EXHIBITION IN THE REGIONAL MUSEUM OF VISOKO, BIH Visoko’s Nahiyah Architecture and Urbanism Through Museum’s Photo Archive
Oct 04, 2019 FEATURE, Art Collection
As part of a program of Visoko's Summer Festival 2019, the exhibition displays the architectural and urban development of Visoko's nahiyah dating to the Ottoman period. It follows the development of construction that was built in a new way. The exhibition presents an interpretation of the appearance, location of use, characteristics and symbolic values of Visoko's Nahiyah architectural and urban development. The exhibited photographs show these elements on sacral and public buildings, allowing the possibility to analyze the elements of the Ottoman style of construction and decoration. The exhibition was opened by the author of the exhibition Dzenana Arnautovic, MA, and Dr Haris Dervisevic.

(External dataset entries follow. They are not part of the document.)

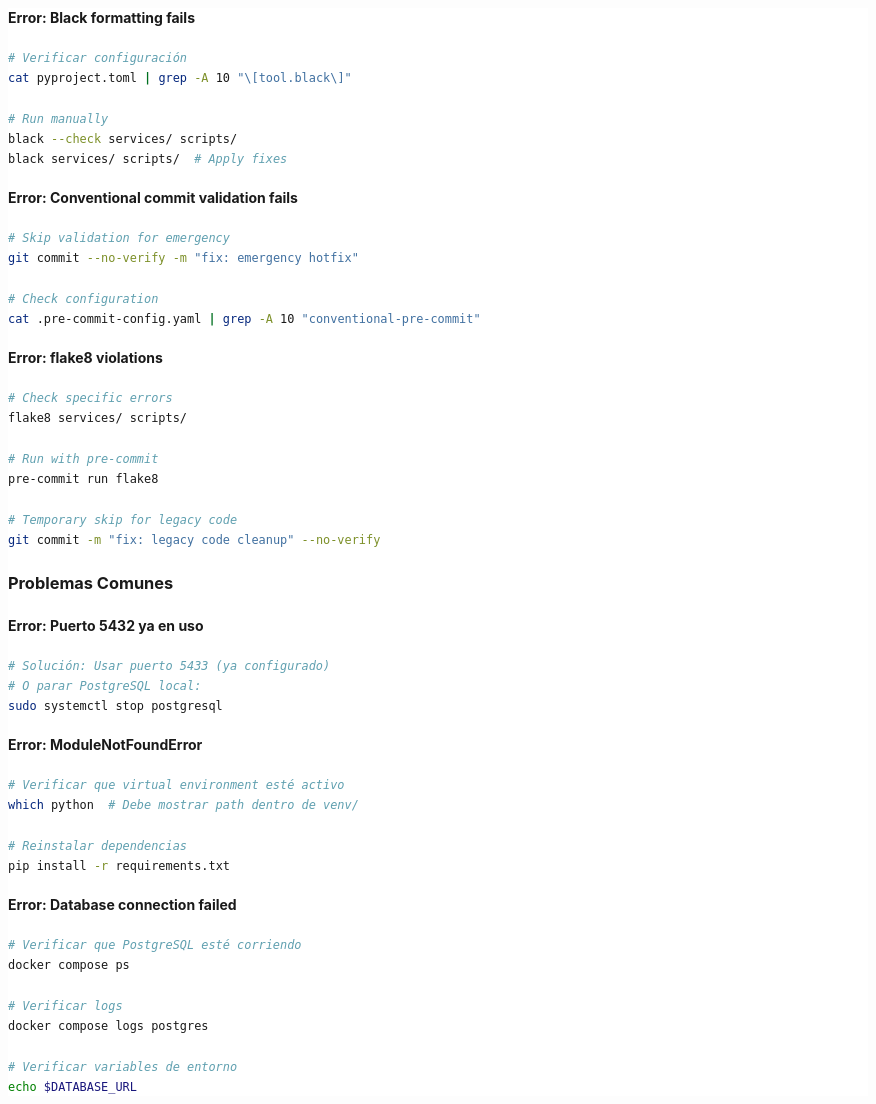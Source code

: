 #### Error: Black formatting fails
```bash
# Verificar configuración
cat pyproject.toml | grep -A 10 "\[tool.black\]"

# Run manually
black --check services/ scripts/
black services/ scripts/  # Apply fixes
```

#### Error: Conventional commit validation fails
```bash
# Skip validation for emergency
git commit --no-verify -m "fix: emergency hotfix"

# Check configuration
cat .pre-commit-config.yaml | grep -A 10 "conventional-pre-commit"
```

#### Error: flake8 violations
```bash
# Check specific errors
flake8 services/ scripts/

# Run with pre-commit
pre-commit run flake8

# Temporary skip for legacy code
git commit -m "fix: legacy code cleanup" --no-verify
```

### Problemas Comunes

#### Error: Puerto 5432 ya en uso
```bash
# Solución: Usar puerto 5433 (ya configurado)
# O parar PostgreSQL local:
sudo systemctl stop postgresql
```

#### Error: ModuleNotFoundError
```bash
# Verificar que virtual environment esté activo
which python  # Debe mostrar path dentro de venv/

# Reinstalar dependencias
pip install -r requirements.txt
```

#### Error: Database connection failed
```bash
# Verificar que PostgreSQL esté corriendo
docker compose ps

# Verificar logs
docker compose logs postgres

# Verificar variables de entorno
echo $DATABASE_URL
```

The public is able to see a selection of the Museum's photo archive which contains around 1.500 photos. This exhibition includes photos from three sub-collections: Ethnology, Old Visoko and People, and Parts of Visoko through Milenko Gavrilovic's photos.

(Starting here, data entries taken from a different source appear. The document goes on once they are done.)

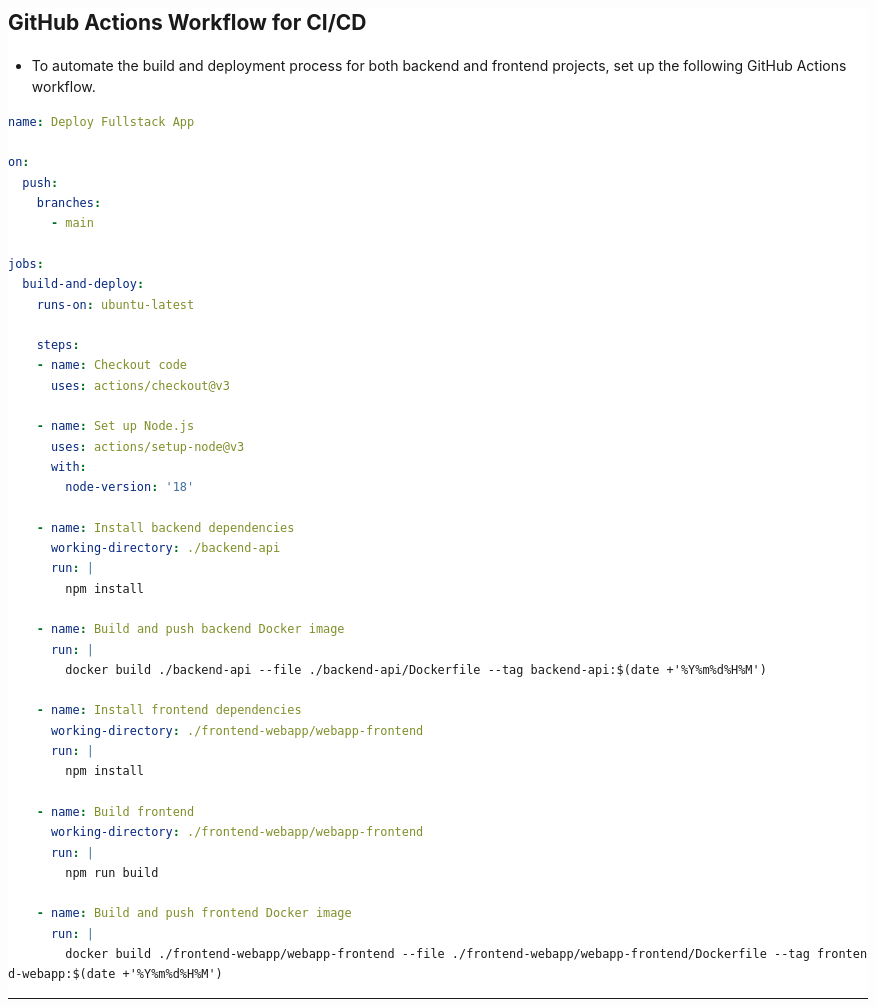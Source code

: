 
## GitHub Actions Workflow for CI/CD

- To automate the build and deployment process for both backend and frontend projects, set up the following GitHub Actions workflow.

```yaml
name: Deploy Fullstack App

on:
  push:
    branches:
      - main  

jobs:
  build-and-deploy:
    runs-on: ubuntu-latest

    steps:
    - name: Checkout code
      uses: actions/checkout@v3

    - name: Set up Node.js
      uses: actions/setup-node@v3
      with:
        node-version: '18'

    - name: Install backend dependencies
      working-directory: ./backend-api
      run: |
        npm install

    - name: Build and push backend Docker image
      run: |
        docker build ./backend-api --file ./backend-api/Dockerfile --tag backend-api:$(date +'%Y%m%d%H%M')

    - name: Install frontend dependencies
      working-directory: ./frontend-webapp/webapp-frontend
      run: |
        npm install

    - name: Build frontend
      working-directory: ./frontend-webapp/webapp-frontend
      run: |
        npm run build

    - name: Build and push frontend Docker image
      run: |
        docker build ./frontend-webapp/webapp-frontend --file ./frontend-webapp/webapp-frontend/Dockerfile --tag frontend-webapp:$(date +'%Y%m%d%H%M')
```

---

Visoko is located where the river Fojnica flows into the river Bosna that runs through the Visoko field, one of the most fertile in the valley. The fertility of the soil and the abundance of water in the valley are the reasons why this region was inhabited in ancient times. Within the Ottoman Empire, since 1463, Visoko had almost all the features of a larger urban environment and was developed economically as a market centre of local and transit importance, but also as an administrative and cultural centre of the changing peoples and authorities.
As an Ottoman settlement Visoko's Nahiyah had religious and public institutions, and facilities. Until the Austro-Hungarian occupation in 1878, Visoko was a nahiyah. As such, it was one of the Ottoman administrative units representing a settlement with one or more urban parts under the direct administration of a civil servant.
As part of the exhibition, other settlements of Visoko's Nahiyah were also presented: Kraljeva Sutjeska, Fojnica, Kiseljak, Kresevo, Ribnica and Nazbilje (Kakanj). The exhibition increases the importance of preserving the objects and sites of the cultural and historical value of Bosnia and Herzegovina's heritage through urbanism, architecture, interiors, art, ethnography and archival material.
The Bosnian house in Donja Mahala, Visoko / Photo courtesy of Regional Museum of Visoko
Kraljevacka Mosque in Visoko / Photo courtesy of Regional Museum of Visoko
Old Muslim cemetery in Visoko / Photo courtesy of Regional Museum of Visoko
Sebilj in Visoko / Photo courtesy of Regional Museum of Visoko
Bosnian houses in Fojnica / Photo courtesy of Regional Museum of Visoko
A Turkish court in Kakanj, Ribnica / Photo courtesy of Regional Museum of Visoko
Mutap's Han in Kiseljak / Photo courtesy of Regional Museum of Visoko
The House of Ivica Dusper (Ive Duspera kuca) / Photo courtesy of Dženana Arnautović
The exhibition Visoko's Nahiyah Architecture and Urbanism Through Museum's Photo Archive will run until October 9, 2019.